Owner of a eatery in Mathura, UP claims to have change the name of his restaurant from Taj Hotel to Royal Family Restaurant. | Picture: Times of India

By Muhammad Raafi  / Two Circles

NEW DELHI — A Muslim restauranteur in Uttar Pradesh has claimed that he was forced to change the name of his restaurant, throw out Muslim staffers and change the entire menu in view of the ‘changing times.’

Situated on Daresi road in the temple city of Uttar Pradesh’s Mathura, “Hotel Taj” was into the restaurant business for nearly 48 years with the same name. As the Hindu sentiments ran high in the backdrop of a proposal to remove the Shahi Eidgah, Muhammad Zameel, the owner of the restaurant, changed everything at his eatery. From name to staffers to food. Hotel Taj is now named “Royal Family Restaurant.”

Changing the name of the restaurant was painful for Zameel since his parents had opened the restaurant with the same name and it would have completed 50 years in two years. “It’s painful to change the name of my family’s legacy,” Zameel said.

Zameel said that being a Muslim in the city has become extremely difficult. Miscreants did not allow him to run his business smoothly. He said he is constantly looked upon with suspicion. “We live in times of uncertainty and constantly fear the unknown. We have no option but to hide our identity in order to earn our livelihood.”

The restaurant’s existing menu listing a number of dishes made of chicken has disappeared. Instead, the chicken dishes have been replaced with cheese.

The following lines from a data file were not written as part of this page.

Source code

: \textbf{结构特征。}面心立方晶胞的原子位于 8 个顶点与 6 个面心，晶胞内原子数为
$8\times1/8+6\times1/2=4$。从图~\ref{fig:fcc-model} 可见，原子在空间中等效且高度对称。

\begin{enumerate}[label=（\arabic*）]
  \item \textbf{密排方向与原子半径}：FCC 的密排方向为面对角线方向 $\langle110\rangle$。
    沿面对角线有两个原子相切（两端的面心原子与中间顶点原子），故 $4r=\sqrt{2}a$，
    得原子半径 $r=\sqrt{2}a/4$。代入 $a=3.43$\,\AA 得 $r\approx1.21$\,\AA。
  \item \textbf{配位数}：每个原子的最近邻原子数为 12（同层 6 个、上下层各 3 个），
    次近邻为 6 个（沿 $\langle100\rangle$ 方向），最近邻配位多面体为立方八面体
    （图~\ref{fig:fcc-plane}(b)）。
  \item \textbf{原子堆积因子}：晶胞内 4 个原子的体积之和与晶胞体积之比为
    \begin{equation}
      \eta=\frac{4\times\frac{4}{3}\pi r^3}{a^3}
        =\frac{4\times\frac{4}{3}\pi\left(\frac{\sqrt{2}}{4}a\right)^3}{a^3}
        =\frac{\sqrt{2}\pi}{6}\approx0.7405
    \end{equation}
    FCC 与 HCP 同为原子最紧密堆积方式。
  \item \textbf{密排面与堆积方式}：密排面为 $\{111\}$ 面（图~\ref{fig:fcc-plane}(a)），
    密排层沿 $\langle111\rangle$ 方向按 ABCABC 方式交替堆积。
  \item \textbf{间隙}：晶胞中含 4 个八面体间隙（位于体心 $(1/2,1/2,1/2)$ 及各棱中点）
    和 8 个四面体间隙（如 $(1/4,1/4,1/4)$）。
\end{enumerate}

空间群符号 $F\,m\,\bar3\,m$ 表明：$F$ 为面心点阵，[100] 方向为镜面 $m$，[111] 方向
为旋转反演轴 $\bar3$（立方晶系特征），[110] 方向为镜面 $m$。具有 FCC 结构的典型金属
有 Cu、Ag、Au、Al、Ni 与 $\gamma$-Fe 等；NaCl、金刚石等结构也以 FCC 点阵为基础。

The eatery has turned into a vegetarian space.

Zameel has also terminated the services of eight Muslim staff members and hired Hindus instead. He claimed that they (Hindus) cook better vegetarian food. “That’s all we are allowed to sell after the state government banned the sale of meat and liquor in the city last year.” Once selling chicken kormas, chicken changezi, and niharis, the eatery now sells “paneer changezi and paneer korma.”

To protect himself and his business, Zameel has stopped sitting at the cash counter to ensure that his appearance doesn’t keep clients away.

“I have hired a Hindu to sit at the cash counter. I have faced huge losses. Some anti-social elements still don’t allow me to operate smoothly, as I am their target. My income has reduced from Rs 14,000 to Rs 15,000 a day earlier to Rs 3,000 to Rs 4,000 today. This is the first time in my life that I have seen such hostility in the area. This was a peaceful temple town and we lived harmoniously. Suddenly, everything has changed. No one can even think about eating non-vegetarian dishes at their homes because there’s always fear that a right-wing activist may thrash us after accusing us of ‘smuggling beef’,” he told Times of India.

Zameel said that the high court had been approached “about the meat ban but the matter is still pending. Instead of waiting for long and incurring more losses, I decided to convert my restaurant to survive.”

In April, a Hindutva mob including men belonging to the so-called “Sangeet Som Sena”, was booked by Meerut police for “rioting and loot”. The mob had vandalised the food cart of Mohd Sajid, a “vegetarian biryani seller” as they claimed the Muslim vendor was selling meat during Navratri in Sardhana, the Assembly constituency of Meerut.

Pertinently, the consumption of non-vegetarian food has increased in India, including in Bharatiya Janata Party (BJP)-ruled states like Gujarat, Uttar Pradesh and Madhya Pradesh, as per data released by the recent National Family Health Survey-5 (NFHS-5).